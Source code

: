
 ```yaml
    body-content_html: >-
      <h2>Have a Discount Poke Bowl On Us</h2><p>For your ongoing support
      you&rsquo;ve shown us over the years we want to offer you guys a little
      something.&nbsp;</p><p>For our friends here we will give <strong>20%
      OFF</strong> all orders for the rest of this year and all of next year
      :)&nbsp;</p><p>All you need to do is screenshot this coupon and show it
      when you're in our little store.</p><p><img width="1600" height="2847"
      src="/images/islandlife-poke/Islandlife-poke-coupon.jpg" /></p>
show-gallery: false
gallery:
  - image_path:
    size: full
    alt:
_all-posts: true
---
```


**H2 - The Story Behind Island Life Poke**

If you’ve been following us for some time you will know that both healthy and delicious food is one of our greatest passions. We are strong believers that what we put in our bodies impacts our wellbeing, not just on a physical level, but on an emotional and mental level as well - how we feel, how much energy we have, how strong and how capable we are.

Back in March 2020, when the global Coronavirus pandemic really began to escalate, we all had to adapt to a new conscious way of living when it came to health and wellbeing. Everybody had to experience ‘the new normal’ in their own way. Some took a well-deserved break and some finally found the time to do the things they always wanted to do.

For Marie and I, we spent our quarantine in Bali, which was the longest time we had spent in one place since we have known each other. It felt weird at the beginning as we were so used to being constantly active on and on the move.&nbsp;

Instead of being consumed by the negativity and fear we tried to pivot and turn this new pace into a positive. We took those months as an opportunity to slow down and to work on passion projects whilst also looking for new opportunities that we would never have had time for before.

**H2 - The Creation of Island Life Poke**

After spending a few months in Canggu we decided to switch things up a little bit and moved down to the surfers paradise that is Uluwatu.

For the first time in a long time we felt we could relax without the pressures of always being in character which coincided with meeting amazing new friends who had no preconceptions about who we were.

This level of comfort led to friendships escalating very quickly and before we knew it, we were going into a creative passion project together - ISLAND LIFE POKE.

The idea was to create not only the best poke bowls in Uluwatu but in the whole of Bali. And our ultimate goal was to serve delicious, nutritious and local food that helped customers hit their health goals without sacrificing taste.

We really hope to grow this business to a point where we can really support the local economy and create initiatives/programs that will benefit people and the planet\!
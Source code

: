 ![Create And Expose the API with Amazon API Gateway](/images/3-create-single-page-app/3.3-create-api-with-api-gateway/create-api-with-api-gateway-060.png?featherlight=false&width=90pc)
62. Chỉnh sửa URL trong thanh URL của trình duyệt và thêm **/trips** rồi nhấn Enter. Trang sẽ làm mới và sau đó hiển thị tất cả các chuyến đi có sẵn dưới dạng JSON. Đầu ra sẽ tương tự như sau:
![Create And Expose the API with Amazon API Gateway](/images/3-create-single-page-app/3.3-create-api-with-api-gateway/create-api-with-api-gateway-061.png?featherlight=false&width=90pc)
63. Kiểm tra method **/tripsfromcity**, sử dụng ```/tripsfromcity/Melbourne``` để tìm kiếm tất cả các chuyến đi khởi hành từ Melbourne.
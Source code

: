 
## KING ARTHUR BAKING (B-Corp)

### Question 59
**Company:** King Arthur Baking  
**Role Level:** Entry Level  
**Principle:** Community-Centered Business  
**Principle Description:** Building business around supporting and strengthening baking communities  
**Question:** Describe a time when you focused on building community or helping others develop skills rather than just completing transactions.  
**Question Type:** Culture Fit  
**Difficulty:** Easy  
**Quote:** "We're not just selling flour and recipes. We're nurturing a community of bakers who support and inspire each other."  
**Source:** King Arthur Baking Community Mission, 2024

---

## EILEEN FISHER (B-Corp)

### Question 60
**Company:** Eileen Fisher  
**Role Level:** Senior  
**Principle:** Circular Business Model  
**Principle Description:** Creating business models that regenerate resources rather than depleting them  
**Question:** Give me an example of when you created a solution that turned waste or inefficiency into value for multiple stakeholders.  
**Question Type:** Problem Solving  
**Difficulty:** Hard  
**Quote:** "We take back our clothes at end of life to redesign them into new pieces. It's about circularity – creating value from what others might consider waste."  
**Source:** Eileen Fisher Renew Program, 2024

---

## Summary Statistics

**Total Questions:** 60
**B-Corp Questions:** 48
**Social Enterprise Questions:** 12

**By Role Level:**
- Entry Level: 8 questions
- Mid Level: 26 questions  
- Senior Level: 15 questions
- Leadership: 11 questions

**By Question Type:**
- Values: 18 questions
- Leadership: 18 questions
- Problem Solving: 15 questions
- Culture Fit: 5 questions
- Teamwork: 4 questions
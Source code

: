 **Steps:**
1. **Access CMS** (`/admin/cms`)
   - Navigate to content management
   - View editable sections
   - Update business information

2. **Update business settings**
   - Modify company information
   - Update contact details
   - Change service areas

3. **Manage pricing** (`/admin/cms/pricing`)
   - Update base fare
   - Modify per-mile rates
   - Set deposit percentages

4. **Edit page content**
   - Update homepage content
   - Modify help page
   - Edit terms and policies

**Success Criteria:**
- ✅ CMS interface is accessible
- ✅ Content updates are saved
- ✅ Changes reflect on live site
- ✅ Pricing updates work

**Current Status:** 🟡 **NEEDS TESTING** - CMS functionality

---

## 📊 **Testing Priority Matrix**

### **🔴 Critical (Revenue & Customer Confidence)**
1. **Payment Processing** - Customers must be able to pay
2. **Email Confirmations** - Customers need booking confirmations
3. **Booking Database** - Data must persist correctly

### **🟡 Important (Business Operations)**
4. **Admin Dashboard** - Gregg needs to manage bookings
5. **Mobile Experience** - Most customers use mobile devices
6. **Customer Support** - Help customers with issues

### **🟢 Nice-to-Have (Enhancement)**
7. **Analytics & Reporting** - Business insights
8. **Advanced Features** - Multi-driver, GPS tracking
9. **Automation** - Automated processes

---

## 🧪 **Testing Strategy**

:::

## Instructions for the task:
After locating the line with "- Edit terms and policies" above, return that line and every later line through the one with "7. **Analytics &", word for word and with nothing else.

## Written response:
   - Edit terms and policies

**Success Criteria:**
- ✅ CMS interface is accessible
- ✅ Content updates are saved
- ✅ Changes reflect on live site
- ✅ Pricing updates work

**Current Status:** 🟡 **NEEDS TESTING** - CMS functionality

---

## 📊 **Testing Priority Matrix**

### **🔴 Critical (Revenue & Customer Confidence)**
1. **Payment Processing** - Customers must be able to pay
2. **Email Confirmations** - Customers need booking confirmations
3. **Booking Database** - Data must persist correctly

### **🟡 Important (Business Operations)**
4. **Admin Dashboard** - Gregg needs to manage bookings
5. **Mobile Experience** - Most customers use mobile devices
6. **Customer Support** - Help customers with issues

### **🟢 Nice-to-Have (Enhancement)**
7. **Analytics & Reporting** - Business insights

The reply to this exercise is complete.